Show each line of the records below where the word "Inheritance" occurs.

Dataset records
- - -

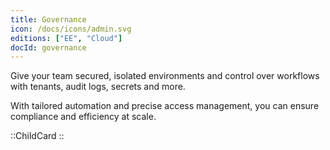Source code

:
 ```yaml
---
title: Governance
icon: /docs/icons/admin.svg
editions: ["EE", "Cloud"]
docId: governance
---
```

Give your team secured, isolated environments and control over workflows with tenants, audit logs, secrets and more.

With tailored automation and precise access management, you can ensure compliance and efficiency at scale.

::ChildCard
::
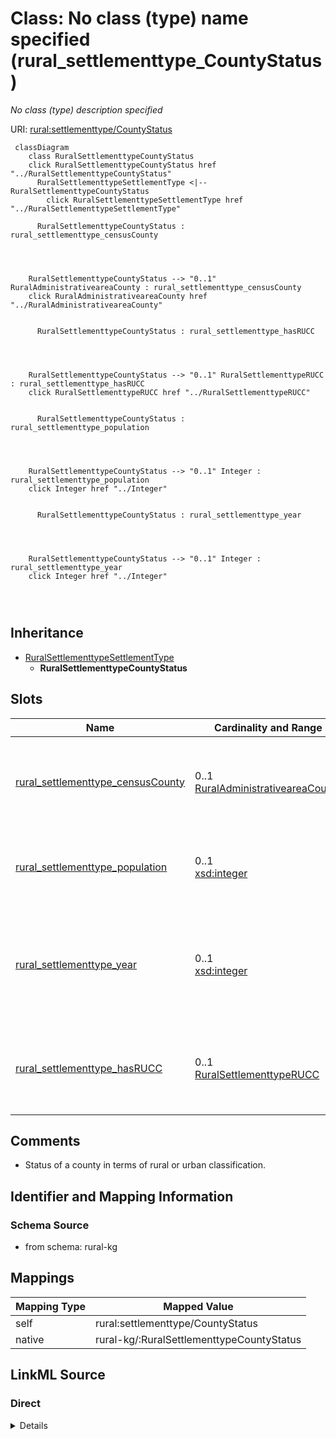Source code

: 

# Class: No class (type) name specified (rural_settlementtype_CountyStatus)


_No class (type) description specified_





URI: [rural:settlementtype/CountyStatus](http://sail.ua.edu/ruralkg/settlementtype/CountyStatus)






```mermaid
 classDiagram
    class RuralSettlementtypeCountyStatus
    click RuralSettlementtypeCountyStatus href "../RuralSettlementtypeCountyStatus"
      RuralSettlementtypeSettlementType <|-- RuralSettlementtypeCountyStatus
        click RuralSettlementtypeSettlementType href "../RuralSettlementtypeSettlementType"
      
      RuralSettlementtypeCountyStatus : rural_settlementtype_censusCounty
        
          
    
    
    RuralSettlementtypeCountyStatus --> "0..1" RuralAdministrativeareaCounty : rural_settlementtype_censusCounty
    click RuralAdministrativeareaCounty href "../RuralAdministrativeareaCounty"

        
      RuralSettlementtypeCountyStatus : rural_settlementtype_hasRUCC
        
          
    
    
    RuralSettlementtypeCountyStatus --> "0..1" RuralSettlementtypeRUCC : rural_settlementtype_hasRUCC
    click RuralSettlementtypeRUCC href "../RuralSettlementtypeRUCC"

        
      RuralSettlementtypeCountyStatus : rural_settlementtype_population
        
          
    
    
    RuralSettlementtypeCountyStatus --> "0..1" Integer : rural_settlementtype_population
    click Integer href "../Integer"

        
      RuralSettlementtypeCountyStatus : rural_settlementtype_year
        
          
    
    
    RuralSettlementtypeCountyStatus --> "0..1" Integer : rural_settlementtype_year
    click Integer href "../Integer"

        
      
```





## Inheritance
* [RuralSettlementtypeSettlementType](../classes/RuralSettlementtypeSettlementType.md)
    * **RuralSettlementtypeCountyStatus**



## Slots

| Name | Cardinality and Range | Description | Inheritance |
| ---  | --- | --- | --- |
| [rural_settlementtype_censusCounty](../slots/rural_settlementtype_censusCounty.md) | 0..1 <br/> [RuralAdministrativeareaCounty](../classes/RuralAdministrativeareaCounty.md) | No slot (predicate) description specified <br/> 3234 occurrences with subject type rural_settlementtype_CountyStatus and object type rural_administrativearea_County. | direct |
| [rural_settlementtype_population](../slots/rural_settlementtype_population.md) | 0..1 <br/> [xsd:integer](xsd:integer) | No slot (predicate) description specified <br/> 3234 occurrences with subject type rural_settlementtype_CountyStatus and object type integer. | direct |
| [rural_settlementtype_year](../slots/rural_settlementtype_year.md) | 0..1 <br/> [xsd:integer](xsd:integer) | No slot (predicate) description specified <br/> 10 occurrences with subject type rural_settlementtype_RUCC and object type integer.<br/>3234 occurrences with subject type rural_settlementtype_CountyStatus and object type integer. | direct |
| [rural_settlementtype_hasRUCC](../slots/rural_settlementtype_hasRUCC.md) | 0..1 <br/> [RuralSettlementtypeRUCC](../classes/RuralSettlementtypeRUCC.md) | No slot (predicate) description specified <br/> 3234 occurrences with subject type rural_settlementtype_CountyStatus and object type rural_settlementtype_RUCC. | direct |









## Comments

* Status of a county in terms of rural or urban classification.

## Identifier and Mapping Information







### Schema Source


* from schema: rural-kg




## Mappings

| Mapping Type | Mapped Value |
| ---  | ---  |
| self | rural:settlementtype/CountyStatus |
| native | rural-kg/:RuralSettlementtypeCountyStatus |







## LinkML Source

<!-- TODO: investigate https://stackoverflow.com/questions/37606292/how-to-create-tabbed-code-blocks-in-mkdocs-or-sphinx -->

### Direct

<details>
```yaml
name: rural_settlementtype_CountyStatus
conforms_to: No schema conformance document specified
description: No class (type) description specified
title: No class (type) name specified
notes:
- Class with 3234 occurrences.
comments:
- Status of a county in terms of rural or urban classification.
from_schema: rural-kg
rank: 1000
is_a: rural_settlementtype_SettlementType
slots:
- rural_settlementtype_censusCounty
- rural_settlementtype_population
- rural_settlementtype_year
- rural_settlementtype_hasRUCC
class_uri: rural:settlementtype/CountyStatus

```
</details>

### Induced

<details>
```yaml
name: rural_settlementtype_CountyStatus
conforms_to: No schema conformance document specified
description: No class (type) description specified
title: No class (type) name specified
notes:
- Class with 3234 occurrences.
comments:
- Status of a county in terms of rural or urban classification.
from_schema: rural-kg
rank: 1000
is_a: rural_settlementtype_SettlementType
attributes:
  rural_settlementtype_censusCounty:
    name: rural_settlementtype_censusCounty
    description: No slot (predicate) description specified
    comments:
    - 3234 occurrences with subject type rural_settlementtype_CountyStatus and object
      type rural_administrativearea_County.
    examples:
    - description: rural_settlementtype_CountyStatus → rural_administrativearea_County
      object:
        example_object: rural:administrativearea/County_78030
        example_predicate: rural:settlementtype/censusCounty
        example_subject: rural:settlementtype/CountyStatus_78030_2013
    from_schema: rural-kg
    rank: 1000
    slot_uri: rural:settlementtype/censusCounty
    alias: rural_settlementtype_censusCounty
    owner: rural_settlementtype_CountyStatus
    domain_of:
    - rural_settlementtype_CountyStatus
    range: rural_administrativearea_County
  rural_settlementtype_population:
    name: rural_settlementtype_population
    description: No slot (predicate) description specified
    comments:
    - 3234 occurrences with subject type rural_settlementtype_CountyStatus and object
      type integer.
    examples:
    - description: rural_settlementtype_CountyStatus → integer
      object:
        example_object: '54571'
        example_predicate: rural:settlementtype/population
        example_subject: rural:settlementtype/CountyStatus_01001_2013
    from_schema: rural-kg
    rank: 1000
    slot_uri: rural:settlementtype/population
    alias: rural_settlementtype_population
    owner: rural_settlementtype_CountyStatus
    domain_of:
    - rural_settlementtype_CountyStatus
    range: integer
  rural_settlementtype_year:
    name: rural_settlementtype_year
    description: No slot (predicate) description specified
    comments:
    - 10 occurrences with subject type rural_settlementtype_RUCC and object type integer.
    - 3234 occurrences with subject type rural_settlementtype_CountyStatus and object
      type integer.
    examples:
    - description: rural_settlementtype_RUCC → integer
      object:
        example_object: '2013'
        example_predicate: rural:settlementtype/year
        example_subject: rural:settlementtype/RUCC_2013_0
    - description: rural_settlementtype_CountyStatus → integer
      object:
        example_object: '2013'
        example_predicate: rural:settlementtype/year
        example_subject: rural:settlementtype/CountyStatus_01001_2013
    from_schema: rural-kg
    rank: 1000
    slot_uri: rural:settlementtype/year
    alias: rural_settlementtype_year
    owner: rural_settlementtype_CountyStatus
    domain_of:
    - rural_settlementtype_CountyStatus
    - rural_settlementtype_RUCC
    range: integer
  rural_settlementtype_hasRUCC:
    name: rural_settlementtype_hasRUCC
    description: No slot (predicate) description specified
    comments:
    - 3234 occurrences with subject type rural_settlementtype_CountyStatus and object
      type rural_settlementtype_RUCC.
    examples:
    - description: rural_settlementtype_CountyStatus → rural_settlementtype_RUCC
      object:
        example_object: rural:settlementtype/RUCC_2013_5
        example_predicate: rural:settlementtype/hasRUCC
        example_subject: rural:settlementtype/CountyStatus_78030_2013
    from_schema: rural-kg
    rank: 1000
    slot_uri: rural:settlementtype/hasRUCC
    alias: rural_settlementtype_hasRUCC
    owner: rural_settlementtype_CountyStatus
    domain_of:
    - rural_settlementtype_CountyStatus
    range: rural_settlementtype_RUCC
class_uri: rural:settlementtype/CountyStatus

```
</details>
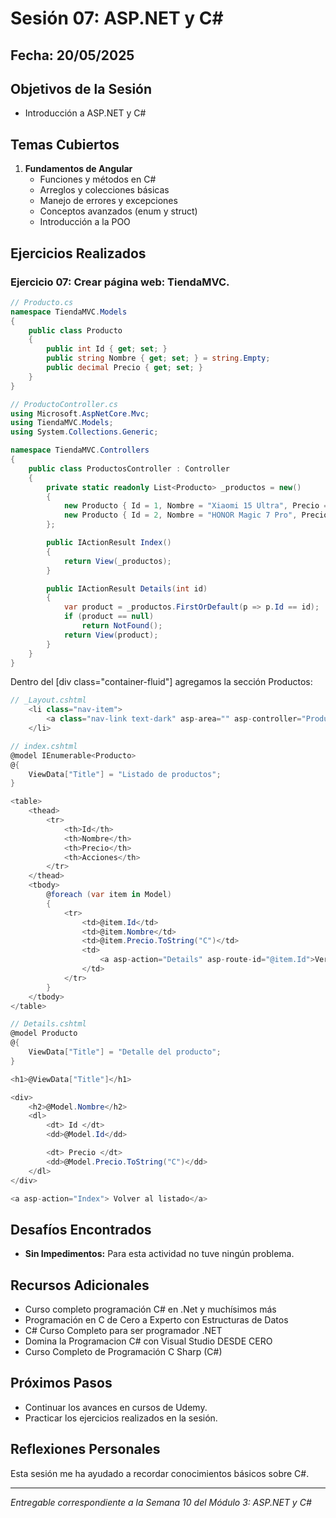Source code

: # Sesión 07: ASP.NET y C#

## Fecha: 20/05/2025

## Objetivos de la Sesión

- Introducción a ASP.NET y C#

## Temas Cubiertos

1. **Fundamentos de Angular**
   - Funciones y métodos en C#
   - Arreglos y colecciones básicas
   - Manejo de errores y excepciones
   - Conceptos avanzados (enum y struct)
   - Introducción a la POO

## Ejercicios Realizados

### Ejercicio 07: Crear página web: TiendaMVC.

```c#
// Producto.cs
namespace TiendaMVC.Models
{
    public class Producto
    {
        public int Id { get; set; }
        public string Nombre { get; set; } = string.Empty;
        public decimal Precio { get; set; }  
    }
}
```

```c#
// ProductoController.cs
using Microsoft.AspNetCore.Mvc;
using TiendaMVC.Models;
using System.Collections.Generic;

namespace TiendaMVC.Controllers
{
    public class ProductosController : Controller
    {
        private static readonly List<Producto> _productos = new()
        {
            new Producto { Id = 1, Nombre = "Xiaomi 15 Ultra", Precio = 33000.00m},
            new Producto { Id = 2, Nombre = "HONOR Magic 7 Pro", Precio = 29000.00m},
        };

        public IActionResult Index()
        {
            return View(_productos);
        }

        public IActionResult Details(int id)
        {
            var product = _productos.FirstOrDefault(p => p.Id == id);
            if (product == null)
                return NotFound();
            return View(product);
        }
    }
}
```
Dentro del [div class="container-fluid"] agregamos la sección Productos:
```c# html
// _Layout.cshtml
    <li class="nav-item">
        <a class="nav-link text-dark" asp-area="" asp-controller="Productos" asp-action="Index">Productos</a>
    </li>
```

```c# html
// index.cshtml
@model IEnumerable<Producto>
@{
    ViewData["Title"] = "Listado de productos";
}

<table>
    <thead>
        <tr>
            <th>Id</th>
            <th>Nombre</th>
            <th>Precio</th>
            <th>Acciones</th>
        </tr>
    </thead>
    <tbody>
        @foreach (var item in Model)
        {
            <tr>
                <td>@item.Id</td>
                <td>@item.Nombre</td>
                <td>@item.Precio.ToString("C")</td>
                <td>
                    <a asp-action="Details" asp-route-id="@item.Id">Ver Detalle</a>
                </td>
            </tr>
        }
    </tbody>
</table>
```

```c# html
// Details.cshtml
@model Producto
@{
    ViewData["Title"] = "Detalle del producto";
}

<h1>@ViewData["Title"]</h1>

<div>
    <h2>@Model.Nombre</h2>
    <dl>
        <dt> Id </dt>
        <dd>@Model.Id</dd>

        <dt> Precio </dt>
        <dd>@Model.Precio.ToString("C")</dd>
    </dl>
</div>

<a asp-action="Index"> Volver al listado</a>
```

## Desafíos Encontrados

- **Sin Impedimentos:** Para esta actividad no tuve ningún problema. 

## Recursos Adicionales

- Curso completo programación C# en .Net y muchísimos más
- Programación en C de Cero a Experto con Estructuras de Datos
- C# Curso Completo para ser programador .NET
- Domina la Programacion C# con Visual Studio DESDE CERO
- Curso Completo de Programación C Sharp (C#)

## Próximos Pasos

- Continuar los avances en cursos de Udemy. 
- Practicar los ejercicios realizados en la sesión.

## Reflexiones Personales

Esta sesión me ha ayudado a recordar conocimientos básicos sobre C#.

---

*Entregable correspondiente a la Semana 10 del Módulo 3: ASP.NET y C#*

- - -

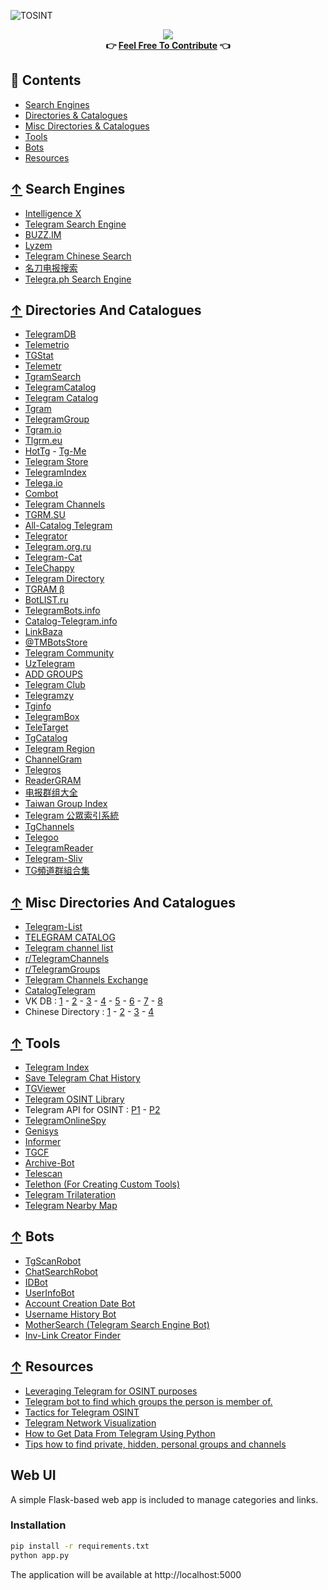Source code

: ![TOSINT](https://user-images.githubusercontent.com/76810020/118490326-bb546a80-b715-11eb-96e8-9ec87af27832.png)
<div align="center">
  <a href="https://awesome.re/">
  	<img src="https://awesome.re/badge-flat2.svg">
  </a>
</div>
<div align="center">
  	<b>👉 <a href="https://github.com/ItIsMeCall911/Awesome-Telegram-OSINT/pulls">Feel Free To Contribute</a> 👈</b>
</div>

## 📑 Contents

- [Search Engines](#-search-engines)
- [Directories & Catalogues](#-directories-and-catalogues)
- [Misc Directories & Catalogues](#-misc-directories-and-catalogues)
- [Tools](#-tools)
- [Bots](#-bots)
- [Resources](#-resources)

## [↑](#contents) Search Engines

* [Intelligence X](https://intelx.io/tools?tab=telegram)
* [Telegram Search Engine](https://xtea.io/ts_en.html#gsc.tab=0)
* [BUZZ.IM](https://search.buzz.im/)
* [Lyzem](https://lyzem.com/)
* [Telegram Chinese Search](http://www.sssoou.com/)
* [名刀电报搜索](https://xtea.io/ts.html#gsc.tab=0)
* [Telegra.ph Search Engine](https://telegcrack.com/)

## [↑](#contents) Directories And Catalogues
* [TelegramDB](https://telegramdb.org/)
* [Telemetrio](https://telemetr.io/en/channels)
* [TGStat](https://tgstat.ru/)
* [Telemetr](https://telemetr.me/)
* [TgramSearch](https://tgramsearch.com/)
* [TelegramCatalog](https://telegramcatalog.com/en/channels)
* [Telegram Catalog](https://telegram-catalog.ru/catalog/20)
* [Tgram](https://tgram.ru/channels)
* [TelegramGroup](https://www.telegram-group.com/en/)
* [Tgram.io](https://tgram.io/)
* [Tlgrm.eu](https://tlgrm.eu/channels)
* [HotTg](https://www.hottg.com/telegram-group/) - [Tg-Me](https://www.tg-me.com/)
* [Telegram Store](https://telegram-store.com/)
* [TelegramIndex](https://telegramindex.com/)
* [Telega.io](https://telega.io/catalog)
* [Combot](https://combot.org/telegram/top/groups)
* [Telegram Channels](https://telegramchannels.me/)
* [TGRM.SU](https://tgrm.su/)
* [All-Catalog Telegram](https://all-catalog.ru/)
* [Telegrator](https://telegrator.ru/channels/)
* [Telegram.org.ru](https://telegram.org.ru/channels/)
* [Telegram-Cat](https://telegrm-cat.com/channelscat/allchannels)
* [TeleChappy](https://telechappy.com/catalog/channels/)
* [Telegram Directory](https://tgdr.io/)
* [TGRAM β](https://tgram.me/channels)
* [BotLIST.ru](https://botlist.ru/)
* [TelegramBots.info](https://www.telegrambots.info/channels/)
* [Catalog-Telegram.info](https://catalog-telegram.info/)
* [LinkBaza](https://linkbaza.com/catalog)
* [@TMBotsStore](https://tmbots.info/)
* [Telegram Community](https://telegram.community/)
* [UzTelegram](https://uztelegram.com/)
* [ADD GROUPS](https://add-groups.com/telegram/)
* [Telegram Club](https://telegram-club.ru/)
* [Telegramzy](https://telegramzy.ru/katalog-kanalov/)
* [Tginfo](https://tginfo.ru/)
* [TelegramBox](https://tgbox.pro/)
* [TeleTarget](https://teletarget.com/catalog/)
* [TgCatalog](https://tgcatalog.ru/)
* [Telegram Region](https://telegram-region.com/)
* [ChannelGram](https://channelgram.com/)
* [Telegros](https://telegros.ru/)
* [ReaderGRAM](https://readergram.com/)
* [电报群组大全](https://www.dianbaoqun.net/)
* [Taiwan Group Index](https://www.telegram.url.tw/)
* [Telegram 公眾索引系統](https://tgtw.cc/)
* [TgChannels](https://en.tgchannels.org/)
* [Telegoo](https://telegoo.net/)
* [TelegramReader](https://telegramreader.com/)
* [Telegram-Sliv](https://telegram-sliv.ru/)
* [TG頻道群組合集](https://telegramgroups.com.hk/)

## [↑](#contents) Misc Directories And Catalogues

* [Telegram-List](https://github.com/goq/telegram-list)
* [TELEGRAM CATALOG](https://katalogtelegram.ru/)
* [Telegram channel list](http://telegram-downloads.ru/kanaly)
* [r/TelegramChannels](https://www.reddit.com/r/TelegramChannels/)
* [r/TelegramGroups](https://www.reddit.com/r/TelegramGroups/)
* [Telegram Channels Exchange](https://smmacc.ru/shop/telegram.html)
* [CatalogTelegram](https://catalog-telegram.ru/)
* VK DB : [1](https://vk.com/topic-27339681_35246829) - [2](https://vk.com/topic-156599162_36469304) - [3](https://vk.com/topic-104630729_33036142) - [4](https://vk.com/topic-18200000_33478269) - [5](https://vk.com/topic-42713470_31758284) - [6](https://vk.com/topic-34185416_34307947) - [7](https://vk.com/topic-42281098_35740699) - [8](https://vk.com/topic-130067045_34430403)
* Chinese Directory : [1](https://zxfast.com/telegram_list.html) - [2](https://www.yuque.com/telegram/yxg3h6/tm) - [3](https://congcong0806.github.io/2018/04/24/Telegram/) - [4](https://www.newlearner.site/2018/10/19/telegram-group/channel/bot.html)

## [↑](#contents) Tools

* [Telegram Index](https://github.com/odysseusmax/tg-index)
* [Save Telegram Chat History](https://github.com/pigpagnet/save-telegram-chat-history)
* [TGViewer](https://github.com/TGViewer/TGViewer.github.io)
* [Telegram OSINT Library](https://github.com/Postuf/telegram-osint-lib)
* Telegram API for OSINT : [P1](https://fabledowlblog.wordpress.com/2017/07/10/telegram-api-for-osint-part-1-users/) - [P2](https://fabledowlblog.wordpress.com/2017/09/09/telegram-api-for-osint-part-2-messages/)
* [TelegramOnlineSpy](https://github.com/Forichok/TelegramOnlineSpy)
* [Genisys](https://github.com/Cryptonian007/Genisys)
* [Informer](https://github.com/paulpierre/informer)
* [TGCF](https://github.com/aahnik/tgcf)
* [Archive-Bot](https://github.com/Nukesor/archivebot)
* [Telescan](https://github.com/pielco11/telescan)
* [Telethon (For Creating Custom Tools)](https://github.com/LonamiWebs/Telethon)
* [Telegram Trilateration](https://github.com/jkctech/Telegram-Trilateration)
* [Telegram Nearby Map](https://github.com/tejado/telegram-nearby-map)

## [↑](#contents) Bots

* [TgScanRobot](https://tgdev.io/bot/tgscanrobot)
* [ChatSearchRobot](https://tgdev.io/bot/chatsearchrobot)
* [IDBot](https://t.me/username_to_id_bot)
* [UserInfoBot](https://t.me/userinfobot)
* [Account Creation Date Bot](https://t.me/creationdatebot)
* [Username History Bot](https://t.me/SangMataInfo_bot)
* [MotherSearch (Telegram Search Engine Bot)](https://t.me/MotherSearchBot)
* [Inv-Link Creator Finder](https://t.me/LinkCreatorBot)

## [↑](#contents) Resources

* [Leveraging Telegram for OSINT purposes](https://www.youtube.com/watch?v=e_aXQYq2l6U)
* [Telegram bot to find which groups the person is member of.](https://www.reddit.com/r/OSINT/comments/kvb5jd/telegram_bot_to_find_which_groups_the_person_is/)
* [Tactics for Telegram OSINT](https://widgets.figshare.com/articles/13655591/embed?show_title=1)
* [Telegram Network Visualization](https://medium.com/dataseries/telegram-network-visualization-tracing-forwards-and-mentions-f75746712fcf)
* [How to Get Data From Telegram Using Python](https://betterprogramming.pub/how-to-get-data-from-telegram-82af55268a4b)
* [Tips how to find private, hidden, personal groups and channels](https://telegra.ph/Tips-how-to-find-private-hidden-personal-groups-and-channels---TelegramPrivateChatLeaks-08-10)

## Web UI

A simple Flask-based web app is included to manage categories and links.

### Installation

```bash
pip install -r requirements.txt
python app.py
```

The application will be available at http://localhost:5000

- - -

OUTPUT OF THE TASK
## Inheritance
| Name | Cardinality and Range | Description | Inheritance |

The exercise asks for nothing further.